§ WHAT IS REQUIRED: Lines of the listing that contain "before" need to be copied.

§ WORKING DATA:
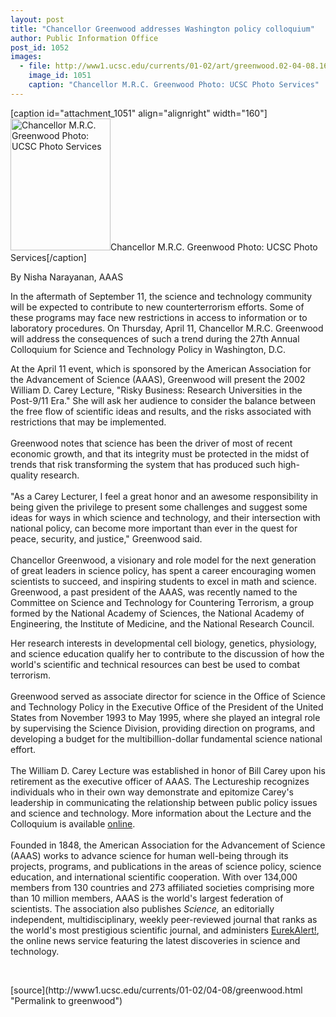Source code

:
 ```yaml
---
layout: post
title: "Chancellor Greenwood addresses Washington policy colloquium"
author: Public Information Office
post_id: 1052
images:
  - file: http://www1.ucsc.edu/currents/01-02/art/greenwood.02-04-08.160.jpg
    image_id: 1051
    caption: "Chancellor M.R.C. Greenwood Photo: UCSC Photo Services"
---
```


[caption id="attachment_1051" align="alignright" width="160"]<a href="http://localhost/mysite/wp-content/uploads/2002/04/greenwood.02-04-08.160.jpg"><img class="size-full wp-image-1051" src="http://localhost/mysite/wp-content/uploads/2002/04/greenwood.02-04-08.160.jpg" alt="Chancellor M.R.C. Greenwood Photo: UCSC Photo Services" width="160" height="211" /></a>Chancellor M.R.C. Greenwood Photo: UCSC Photo Services[/caption]
<p>
  By Nisha Narayanan, AAAS
</p>
<p>
  In the aftermath of September 11, the science and technology community will be expected to contribute to new counterterrorism efforts. Some of these programs may face new restrictions in access to information or to laboratory procedures. On Thursday, April 11, Chancellor M.R.C. Greenwood will address the consequences of such a trend during the 27th Annual Colloquium for Science and Technology Policy in Washington, D.C.
</p>At the April 11 event, which is sponsored by the American Association for the Advancement of Science (AAAS), Greenwood will present the 2002 William D. Carey Lecture, "Risky Business: Research Universities in the Post-9/11 Era." She will ask her audience to consider the balance between the free flow of scientific ideas and results, and the risks associated with restrictions that may be implemented.<br>
<br>
Greenwood notes that science has been the driver of most of recent economic growth, and that its integrity must be protected in the midst of trends that risk transforming the system that has produced such high-quality research.<br>
<br>
"As a Carey Lecturer, I feel a great honor and an awesome responsibility in being given the privilege to present some challenges and suggest some ideas for ways in which science and technology, and their intersection with national policy, can become more important than ever in the quest for peace, security, and justice," Greenwood said.<br>
<br>
Chancellor Greenwood, a visionary and role model for the next generation of great leaders in science policy, has spent a career encouraging women scientists to succeed, and inspiring students to excel in math and science. Greenwood, a past president of the AAAS, was recently named to the Committee on Science and Technology for Countering Terrorism, a group formed by the National Academy of Sciences, the National Academy of Engineering, the Institute of Medicine, and the National Research Council.
<p>
  Her research interests in developmental cell biology, genetics, physiology, and science education qualify her to contribute to the discussion of how the world's scientific and technical resources can best be used to combat terrorism.<br>
  <br>
  Greenwood served as associate director for science in the Office of Science and Technology Policy in the Executive Office of the President of the United States from November 1993 to May 1995, where she played an integral role by supervising the Science Division, providing direction on programs, and developing a budget for the multibillion-dollar fundamental science national effort.<br>
  <br>
  The William D. Carey Lecture was established in honor of Bill Carey upon his retirement as the executive officer of AAAS. The Lectureship recognizes individuals who in their own way demonstrate and epitomize Carey's leadership in communicating the relationship between public policy issues and science and technology. More information about the Lecture and the Colloquium is available <a href="http://www.aaas.org/spp/dspp/rd/colloqu.htm">online</a>.<br>
  <br>
  Founded in 1848, the American Association for the Advancement of Science (AAAS) works to advance science for human well-being through its projects, programs, and publications in the areas of science policy, science education, and international scientific cooperation. With over 134,000 members from 130 countries and 273 affiliated societies comprising more than 10 million members, AAAS is the world's largest federation of scientists. The association also publishes <i>Science,</i> an editorially independent, multidisciplinary, weekly peer-reviewed journal that ranks as the world's most prestigious scientific journal, and administers <a href="http://www.eurekalert.org">EurekAlert!</a>, the online news service featuring the latest discoveries in science and technology.
</p>
<p>
  <br>

</p>
<p>

</p>
[source](http://www1.ucsc.edu/currents/01-02/04-08/greenwood.html "Permalink to greenwood")
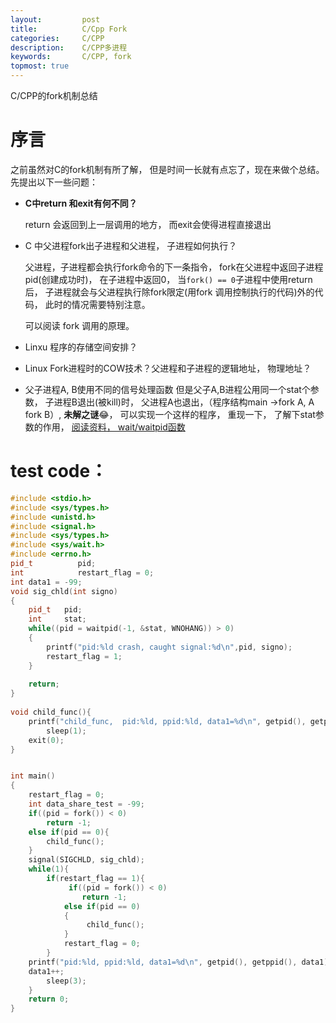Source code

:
 ```yaml
---
layout:     	post
title:      	C/Cpp Fork
categories: 	C/CPP
description:   	C/CPP多进程
keywords: 		C/CPP, fork
topmost: true
---
```


C/CPP的fork机制总结

# 序言

之前虽然对C的fork机制有所了解， 但是时间一长就有点忘了，现在来做个总结。先提出以下一些问题：

- **C中return 和exit有何不同？**

  return 会返回到上一层调用的地方， 而exit会使得进程直接退出

- C 中父进程fork出子进程和父进程， 子进程如何执行？

  父进程，子进程都会执行fork命令的下一条指令， fork在父进程中返回子进程pid(创建成功时)， 在子进程中返回0， 当`fork() == 0`子进程中使用return 后， 子进程就会与父进程执行除fork限定(用fork 调用控制执行的代码)外的代码， 此时的情况需要特别注意。 

  可以阅读 fork 调用的原理。

- Linxu 程序的存储空间安排？

- Linux Fork进程时的COW技术？父进程和子进程的逻辑地址， 物理地址？

- 父子进程A, B使用不同的信号处理函数 但是父子A,B进程公用同一个stat个参数， 子进程B退出(被kill)时， 父进程A也退出，（程序结构main ->fork A, A fork B）, **未解之谜**😂， 可以实现一个这样的程序， 重现一下， 了解下stat参数的作用， [阅读资料， wait/waitpid函数](https://www.twblogs.net/a/5c2e2724bd9eee35b3a48c59)





# test code：

```cpp
#include <stdio.h> 
#include <sys/types.h> 
#include <unistd.h> 
#include <signal.h>
#include <sys/types.h>
#include <sys/wait.h>
#include <errno.h>
pid_t          pid;
int            restart_flag = 0;
int data1 = -99;
void sig_chld(int signo)
{
    pid_t   pid;
    int     stat;
    while((pid = waitpid(-1, &stat, WNOHANG)) > 0)
    {
        printf("pid:%ld crash, caught signal:%d\n",pid, signo);
        restart_flag = 1;    
    }
       
    return;
}
  
void child_func(){ 
	printf("child_func,  pid:%ld, ppid:%ld, data1=%d\n", getpid(), getppid(), data1);
        sleep(1);
	exit(0);
} 


int main() 
{
    restart_flag = 0; 
    int data_share_test = -99;
    if((pid = fork()) < 0)  
        return -1;
    else if(pid == 0){
        child_func();
    }
    signal(SIGCHLD, sig_chld);
    while(1){
        if(restart_flag == 1){
             if((pid = fork()) < 0) 
                return -1;
            else if(pid == 0)
            {
                 child_func();
            }
            restart_flag = 0; 
        }
	printf("pid:%ld, ppid:%ld, data1=%d\n", getpid(), getppid(), data1);
	data1++;
        sleep(3); 
    } 
    return 0; 
} 

```

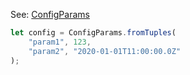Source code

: 
See: [ConfigParams](../../../toolkit_api/node/commons/config/config_params/)

```typescript
let config = ConfigParams.fromTuples(
  	"param1", 123,
  	"param2", "2020-01-01T11:00:00.0Z"
);

```

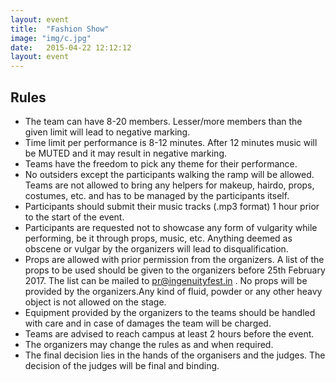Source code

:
 ```yaml
---
layout: event
title:  "Fashion Show"
image: "img/c.jpg"
date:   2015-04-22 12:12:12
layout: event
---
```


## Rules
- The team can have 8-20 members. Lesser/more members than the given limit will lead to negative marking.
- Time limit per performance is 8-12 minutes. After 12 minutes music will be MUTED and it may result in negative marking.
- Teams have the freedom to pick any theme for their performance. 
- No outsiders except the participants walking the ramp will be allowed. Teams are not allowed to bring any helpers for makeup, hairdo, props, costumes, etc. and has to be managed by the participants itself.
- Participants should submit their music tracks (.mp3 format) 1 hour prior to the start of the event. 
- Participants are requested not to showcase any form of vulgarity while performing, be it through props, music, etc. Anything deemed as obscene or vulgar by the organizers will lead to disqualification.
- Props are allowed with prior permission from the organizers. A list of the props to be used should be given to the organizers before 25th February 2017. The list can be mailed to <a href="mailto:pr@ingenuityfest.in"><u>pr@ingenuityfest.in</u></a> . No props will be provided by the organizers.Any kind of fluid, powder or any other heavy object is not allowed on the stage.
- Equipment provided by the organizers to the teams should be handled with care and in case of damages the team will be charged.
- Teams are advised to reach campus at least 2 hours before the event.
- The organizers may change the rules as and when required.
- The final decision lies in the hands of the organisers and the judges. The decision of the judges will be final and binding.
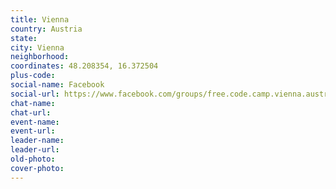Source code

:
 ```yaml
---
title: Vienna
country: Austria
state: 
city: Vienna
neighborhood: 
coordinates: 48.208354, 16.372504
plus-code:
social-name: Facebook
social-url: https://www.facebook.com/groups/free.code.camp.vienna.austria
chat-name:
chat-url:
event-name:
event-url:
leader-name:
leader-url:
old-photo: 
cover-photo:
---
```

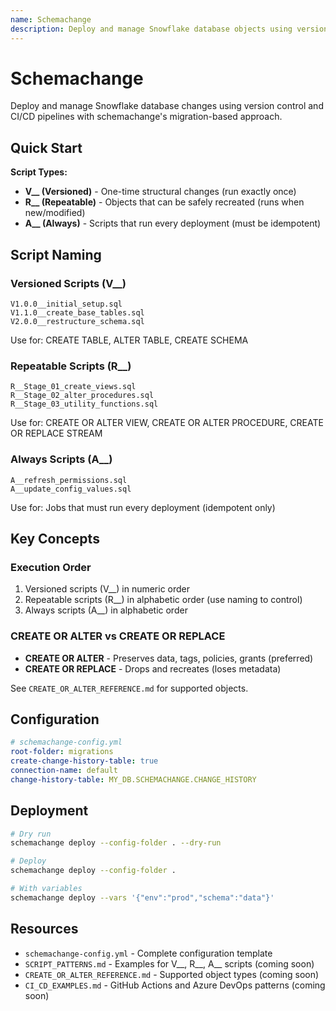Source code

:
 ```yaml
---
name: Schemachange
description: Deploy and manage Snowflake database objects using version control with schemachange. Use this skill when you need to manage database migrations for objects not handled by dbt, implement CI/CD pipelines for schema changes, or coordinate deployments across multiple environments.
---
```


# Schemachange

Deploy and manage Snowflake database changes using version control and CI/CD pipelines with schemachange's migration-based approach.

## Quick Start

**Script Types:**

- **V__ (Versioned)** - One-time structural changes (run exactly once)
- **R__ (Repeatable)** - Objects that can be safely recreated (runs when new/modified)
- **A__ (Always)** - Scripts that run every deployment (must be idempotent)

## Script Naming

### Versioned Scripts (V__)
```
V1.0.0__initial_setup.sql
V1.1.0__create_base_tables.sql
V2.0.0__restructure_schema.sql
```
Use for: CREATE TABLE, ALTER TABLE, CREATE SCHEMA

### Repeatable Scripts (R__)
```
R__Stage_01_create_views.sql
R__Stage_02_alter_procedures.sql
R__Stage_03_utility_functions.sql
```
Use for: CREATE OR ALTER VIEW, CREATE OR ALTER PROCEDURE, CREATE OR REPLACE STREAM

### Always Scripts (A__)
```
A__refresh_permissions.sql
A__update_config_values.sql
```
Use for: Jobs that must run every deployment (idempotent only)

## Key Concepts

### Execution Order
1. Versioned scripts (V__) in numeric order
2. Repeatable scripts (R__) in alphabetic order (use naming to control)
3. Always scripts (A__) in alphabetic order

### CREATE OR ALTER vs CREATE OR REPLACE
- **CREATE OR ALTER** - Preserves data, tags, policies, grants (preferred)
- **CREATE OR REPLACE** - Drops and recreates (loses metadata)

See `CREATE_OR_ALTER_REFERENCE.md` for supported objects.

## Configuration

```yaml
# schemachange-config.yml
root-folder: migrations
create-change-history-table: true
connection-name: default
change-history-table: MY_DB.SCHEMACHANGE.CHANGE_HISTORY
```

## Deployment

```bash
# Dry run
schemachange deploy --config-folder . --dry-run

# Deploy
schemachange deploy --config-folder .

# With variables
schemachange deploy --vars '{"env":"prod","schema":"data"}'
```

## Resources

- `schemachange-config.yml` - Complete configuration template
- `SCRIPT_PATTERNS.md` - Examples for V__, R__, A__ scripts (coming soon)
- `CREATE_OR_ALTER_REFERENCE.md` - Supported object types (coming soon)
- `CI_CD_EXAMPLES.md` - GitHub Actions and Azure DevOps patterns (coming soon)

§ RESPONSE BOX:
- Props are allowed with prior permission from the organizers. A list of the props to be used should be given to the organizers before 25th February 2017. The list can be mailed to <a href="mailto:pr@ingenuityfest.in"><u>pr@ingenuityfest.in</u></a> . No props will be provided by the organizers.Any kind of fluid, powder or any other heavy object is not allowed on the stage.
- Teams are advised to reach campus at least 2 hours before the event.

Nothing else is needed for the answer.